Hoje, aos 27, Mel descobriu nas palavras um refúgio e desde então as mantêm como fortaleza. Integrante do coletivo “Poetas Ambulantes“, não há tema tabu para a ativista e poeta que usa, com propriedade, a literatura para falar sobre feminismo (“Mulher bonita é a que vai à luta”), racismo (“Porque cabelo de negro não é só resistente, é resistência”), sexo (“De tantas que demos nunca cheguei ao gozo”), machismo (“Mas aos 15 abriu as pernas pra colocar no mundo uma criança sem pai”), perseverança (“Não desiste, negra, não desiste”), desigualdade social (“Trocou os estudos por 2 empregos”), política (“Enquanto eles compram jatinho com a verba da merenda”), alienação (“E não adianta dizer que é só no Brasil l Em todos os lugares do mundo”), empoderamento (“Antes sol do que mal iluminada”) e tantas outras pautas urgentes neste país há, pelo menos, alguns séculos.

Em “Negra Nua Crua”, os anseios e as reivindicações de Mel vem à tona e ela usa a poesia como amplificador de voz contra os desafios cotidianos de ser mulher e negra nos dias atuais. O livro é dividido em três partes. Em “Negra”, seu posicionamento como mulher negra dentro desta sociedade. Já em “Nua”, Mel sensualiza seus versos e fala sobre erotismo e amor. Por fim, “Crua” trata-se sobre seus questionamentos (espirituais, políticos…).

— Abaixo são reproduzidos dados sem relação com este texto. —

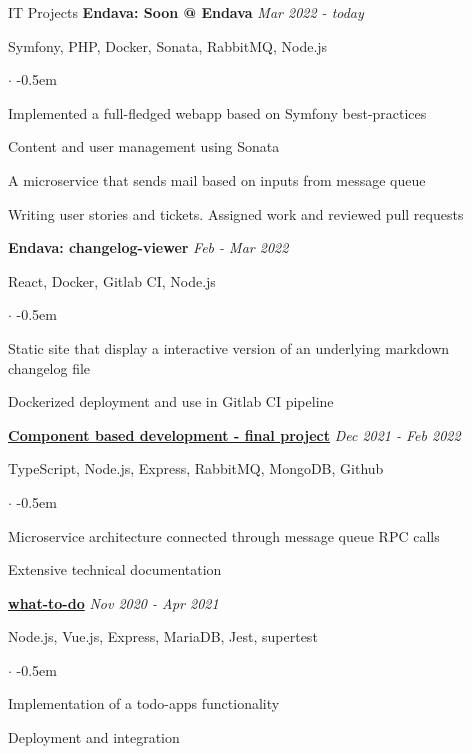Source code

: \documentclass{cv}
\begin{document}
\begin{rSection}{IT Projects}
  \textbf{Endava: Soon @ Endava}
  \hfill
  {\em Mar 2022 - today}

  Symfony, PHP, Docker, Sonata, RabbitMQ, Node.js
  \begin{list}{$\cdot$}{}
    \itemsep -0.5em \vspace{-0.5em}
    \smallskip
    \item Implemented a full-fledged webapp based on Symfony best-practices
    \item Content and user management using Sonata
    \item A microservice that sends mail based on inputs from message queue
    \item Writing user stories and tickets. Assigned work and reviewed pull requests
  \end{list}

  \textbf{Endava: changelog-viewer}
  \hfill
  {\em Feb - Mar 2022}

  React, Docker, Gitlab CI, Node.js
  \begin{list}{$\cdot$}{}
    \itemsep -0.5em \vspace{-0.5em}
    \smallskip
    \item Static site that display a interactive version of an underlying markdown changelog file
    \item Dockerized deployment and use in Gitlab CI pipeline
  \end{list}

  \break

  \textbf{\href{https://github.com/htw-kbe-jneidel/main}{Component based development - final project}}
  \hfill
  {\em Dec 2021 - Feb 2022}

  TypeScript, Node.js, Express, RabbitMQ, MongoDB, Github
  \begin{list}{$\cdot$}{}
    \itemsep -0.5em \vspace{-0.5em}
    \smallskip
    \item Microservice architecture connected through message queue RPC calls
    \item Extensive technical documentation
  \end{list}

  \textbf{\href{https://github.com/jneidel/what-to-do}{what-to-do}}
  \hfill
  {\em Nov 2020 - Apr 2021}

  Node.js, Vue.js, Express, MariaDB, Jest, supertest

  \begin{list}{$\cdot$}{}
    \itemsep -0.5em \vspace{-0.5em} %
    \smallskip
    \item Implementation of a todo-apps functionality
    \item Deployment and integration
  \end{list}


\end{rSection}
\end{document}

Pra quem quiser ver Mel Duarte ao vivo, no próximo sábado, 23, ela é uma das convidadas da palestra sobre “Mulheres que Inspiram” no TEDx SãoPaulo. Os pouquíssimos ingressos que foram disponibilizados já estão esgotados mas todas as palestras serão transmitidas ao vivo na fanpage do evento.

CAPA Divulgac¸a~o

FP: Onde você nasceu e quando você encontrou a poesia (pessoal e profissionalmente)? 
MD: Sou natural de São Paulo, capital. Sempre gostei das palavras, da sonoridade delas. Cresci com meus pais ouvindo rádio, a música sempre foi muito presente e importante na minha formação. Conheci a poesia na escola aos seis anos de idade quando ganhei um caderno de exercícios com fotos, poemas e prosas. Ao ler aqueles versos, ver as rimas eu me apaixonei. Sempre tive muitos cadernos de desenho, mas ao invés de desenhar eu escrevia, não podia ver um papel em branco que queria escrever e aos oito anos entendi que aquilo que eu gostava de escrever era poesia e desde então eu não parei, foram cadernos e mais cadernos rs

Fui ter meu primeiro contato com os saraus as 18 anos. Até então escrevia para mim, mostrava para poucas pessoas. Quando descobri que existia essa movimentação principalmente na periferia com uma galera expondo o que escrevia, aquilo foi um portal pra mim, entrei num mundo onde me reconhecia naquelas pessoas. A partir daí eu fui explorando todos os lugares da cidade onde sabia que havia poesia, virei habituê de muitos e aos poucos meu trabalho foi ficando conhecido, esse ano completo 10 anos de caminhada na literatura independente e todo esse corre tem gerado bons resultados.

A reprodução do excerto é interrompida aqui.